Wednesday, April 27, 2011
I couldn't sleep last night. Turns out sleeping in until noon on your last day of spring break isn't conducive to getting back on a normal sleep schedule. Naturally, my thoughts turned to baseball. The Phillies had just followed their four game sweep of the Padres with two dispiriting losses to the Diamondbacks. Lidge and Contreras are on the DL. So is Chase Utley, and who knows if he's going to play at all this year. The offense went two weeks without scoring more than four runs. Dom Brown is starting his rehab assignment, but Ben Francisco looks exposed as an everyday player and Raul Ibanez has turned into a black hole. Never has a 15-8 team with four aces looked so vulnerable. This wasn't helping my sleeplessness.
I took to Twitter to see what the scribes were saying. Unfounded speculation that Oswalt's back is hurting? Awesome. Now I'm concerned about our rotation. (Note: News broke this morning that Oswalt has left the team for personal reasons. Super.) What's that you say Matt Gelb? Harold Garcia tore his ACL and is out for the year? Uh-oh. He's never played a full season above A ball? I don't care, this is awful news! Now I'm curious and need to see who else we have in the minors could help. * * crickets * * Uh, that would be no one. Come to think about it, withholding judgment on Dom Brown, the organization hasn't developed an impact bat since Ryan Howard in 2005. We really have turned into the Yankees.
That's all tangential to my point though. I'm obsessed with this team, and I don't know if that's a good thing. You wouldn't think it'd be like this though. 2008 exorcised Joe Carter crapping on my seven year old heart. Everything else should be icing on the cake. That didn't happen though. Maybe I felt like I had to escalate my commitment to the team to prove I was better than the bandwagon fans, I don't know. Why should this even be necessary? Bandwagon fans don't remember such luminaries as Wendell Magee, Jr., Desi Relaford, or Wayne Gomes.
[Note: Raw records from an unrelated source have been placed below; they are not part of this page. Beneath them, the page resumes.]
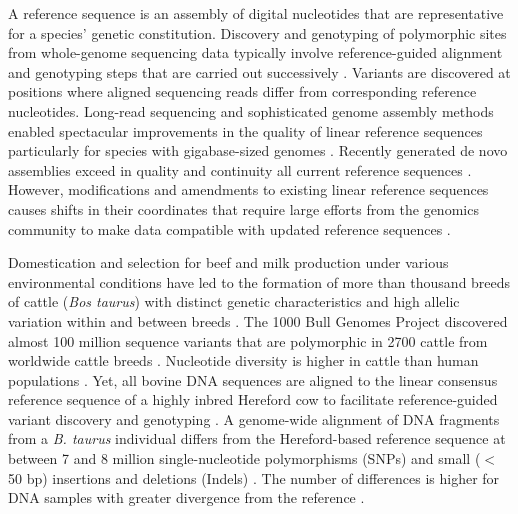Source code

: \documentclass[../main.tex]{subfiles}
\begin{document}
\linespread{1.25} 
\normalsize

A reference sequence is an assembly of digital nucleotides that are representative for a species’ genetic constitution. 
Discovery and genotyping of polymorphic sites from whole-genome sequencing data typically involve reference-guided alignment and genotyping steps that are carried out successively \citep{depristo2011framework}. 
Variants are discovered at positions where aligned sequencing reads differ from corresponding reference nucleotides. Long-read sequencing and sophisticated genome assembly methods enabled spectacular improvements in the quality of linear reference sequences particularly for species with gigabase-sized genomes \citep{koren2018novo}. Recently generated de novo assemblies exceed in quality and continuity all current reference sequences \citep{miga2020telomere,rice2020continuous}. However, modifications and amendments to existing linear reference sequences causes shifts in their coordinates that require large efforts from the genomics community to make data compatible with updated reference sequences \citep{ballouz2019time}.

Domestication and selection for beef and milk production under various environmental conditions have led to the formation of more than thousand breeds of cattle (\emph{Bos taurus}) with distinct genetic characteristics and high allelic variation within and between breeds \citep{scherf2015second}. The 1000 Bull Genomes Project discovered almost 100 million sequence variants that are polymorphic in 2700 cattle from worldwide cattle breeds \citep{daetwyler2014whole,hayes20191000}. Nucleotide diversity is higher in cattle than human populations \citep{daetwyler2014whole,charlier2016ngs}. Yet, all bovine DNA sequences are aligned to the linear consensus reference sequence of a highly inbred Hereford cow to facilitate reference-guided variant discovery and genotyping \citep{worley2012sequencing,elsik2009genome}. A genome-wide alignment of DNA fragments from a \emph{B. taurus} individual differs from the Hereford-based reference sequence at between 7 and 8 million single-nucleotide polymorphisms (SNPs) and small ($<$ 50 bp) insertions and deletions (Indels) \citep{crysnanto2019accurate,jansen2013assessment}. The number of differences is higher for DNA samples with greater divergence from the reference \citep{kim2017genome,koufariotis2018sequencing}.
\end{document}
They didn't go to the Vet enough to be recognized by ushers. Yet I still need to justify my fandom. I need to read more blogs, know the farm system better, travel farther to see them play.
I feel like Bill Simmons' father, or at least the character Simmons has created to feed into his schtick. I need to talk it out with someone after a tough loss. Why though? Even the best baseball team is going to lose at least 60 games each year. There is literally no reason to overanalyze any individual loss. It's tiring. I was burned out like this once before. In 2006, I had a perfect out though. I studied abroad in New Zealand for the second half of the season. Taking into account the time difference and the slow internet connections there at the time, following was nearly impossible. I watched one game on ESPN International and remember reading about Howard's three home run game against Tim Hudson in a backpacking hostel in Melbourne. That's it. It was awesome.
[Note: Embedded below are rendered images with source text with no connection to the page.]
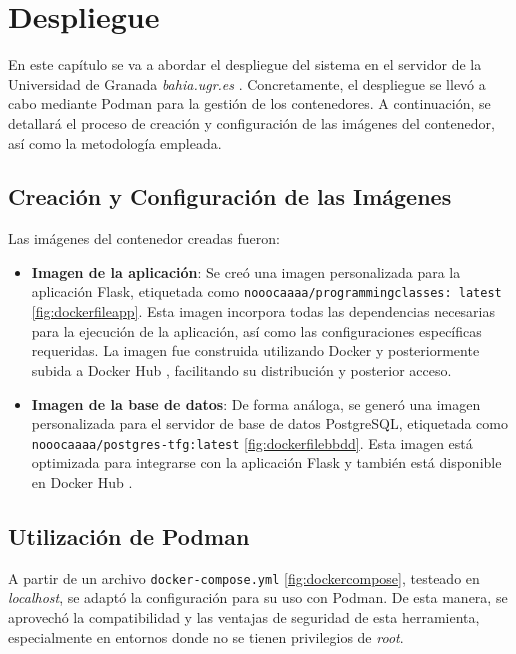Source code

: \chapter{Despliegue} \label{chap:despliegue}

En este capítulo se va a abordar el despliegue del sistema en el servidor de la Universidad de Granada \textit{bahia.ugr.es} \cite{bahia}. Concretamente, el despliegue se llevó a cabo mediante Podman \cite{podman} para la gestión de los contenedores. A continuación, se detallará el proceso de creación y configuración de las imágenes del contenedor, así como la metodología empleada.

\section{Creación y Configuración de las Imágenes}

Las imágenes del contenedor creadas fueron:

\begin{itemize}
    \item \textbf{Imagen de la aplicación}: Se creó una imagen personalizada para la aplicación Flask, etiquetada como \texttt{nooocaaaa/programmingclasses: latest} \ref{fig:dockerfileapp}. Esta imagen incorpora todas las dependencias necesarias para la ejecución de la aplicación, así como las configuraciones específicas requeridas. La imagen fue construida utilizando Docker y posteriormente subida a Docker Hub \cite{dockerhub}, facilitando su distribución y posterior acceso. 
    \item \textbf{Imagen de la base de datos}:  De forma análoga, se generó una imagen personalizada para el servidor de base de datos PostgreSQL, etiquetada como \texttt{nooocaaaa/postgres-tfg:latest} \ref{fig:dockerfilebbdd}. Esta imagen está optimizada para integrarse con la aplicación Flask y también está disponible en Docker Hub \cite{dockerhub2}.
\end{itemize}

\section{Utilización de Podman}

A partir de un archivo \texttt{docker-compose.yml} \ref{fig:dockercompose}, testeado en \textit{localhost}, se adaptó la configuración para su uso con Podman. De esta manera, se aprovechó la compatibilidad y las ventajas de seguridad de esta herramienta, especialmente en entornos donde no se tienen privilegios de \textit{root}.

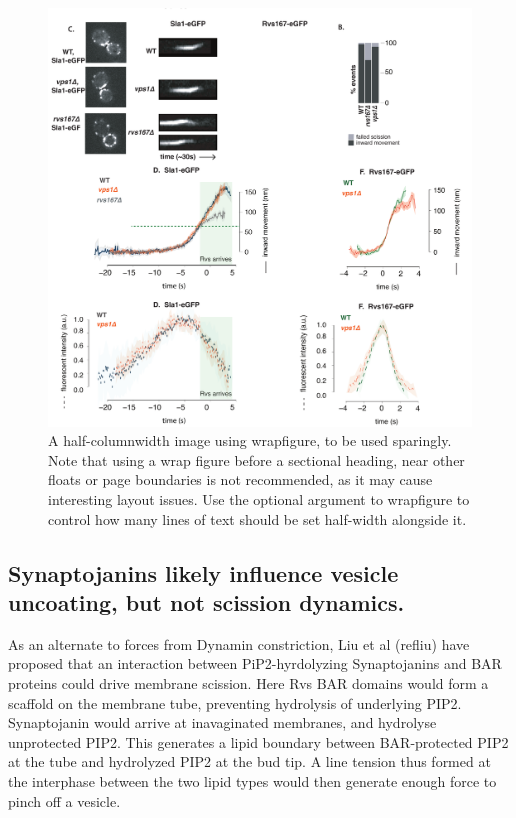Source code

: \documentclass[9pt,lineno]{elife}
\begin{document}
\begin{figure}
	\includegraphics[width=\hsize]{figures/vpsdel_9}
	\caption{A half-columnwidth image using wrapfigure, to be used sparingly. Note that using a wrap figure before a sectional heading, near other floats or page boundaries is not recommended, as it may cause interesting layout issues. Use the optional argument to wrapfigure to control how many lines of text should be set half-width alongside it.}
	\label{fig:halfwidth}
\end{figure}

\subsection{Synaptojanins likely influence vesicle uncoating, but not scission dynamics.}

As an alternate to forces from Dynamin constriction, Liu et al (refliu) have proposed that an interaction between PiP2-hyrdolyzing Synaptojanins and BAR proteins could drive membrane scission. Here Rvs BAR domains would form a scaffold on the membrane tube, preventing hydrolysis of underlying PIP2. Synaptojanin would arrive at inavaginated membranes, and hydrolyse unprotected PIP2. This generates a lipid boundary between BAR-protected PIP2 at the tube and hydrolyzed PIP2 at the bud tip. A line tension thus formed at the interphase between the two lipid types would then generate enough force to pinch off a vesicle.
\end{document}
So I'm going to try instituting a forced hiatus from my uber-fandom. Step 1: Twitter disconnection. I'm going to unfollow all my favorite beat writers and bloggers. Step 2: Cutting out the blogs. No Fightins. No 700 Level. No Zoo With Roy. If I want news, I'll have to read stories published in the newspaper. Step 3: This is the big one. I am going to pretend I live in a pre-internet era. I will only listen to the radio broadcasts of games, with the exception of nationally televised games of the week.
Will I really lose anything by not knowing what the latest meme is or not understanding the newest ZWR shirt? I don't think so. How long will I last? Not sure. Is blogging about my disconnect a contradiction? You bet. Game on.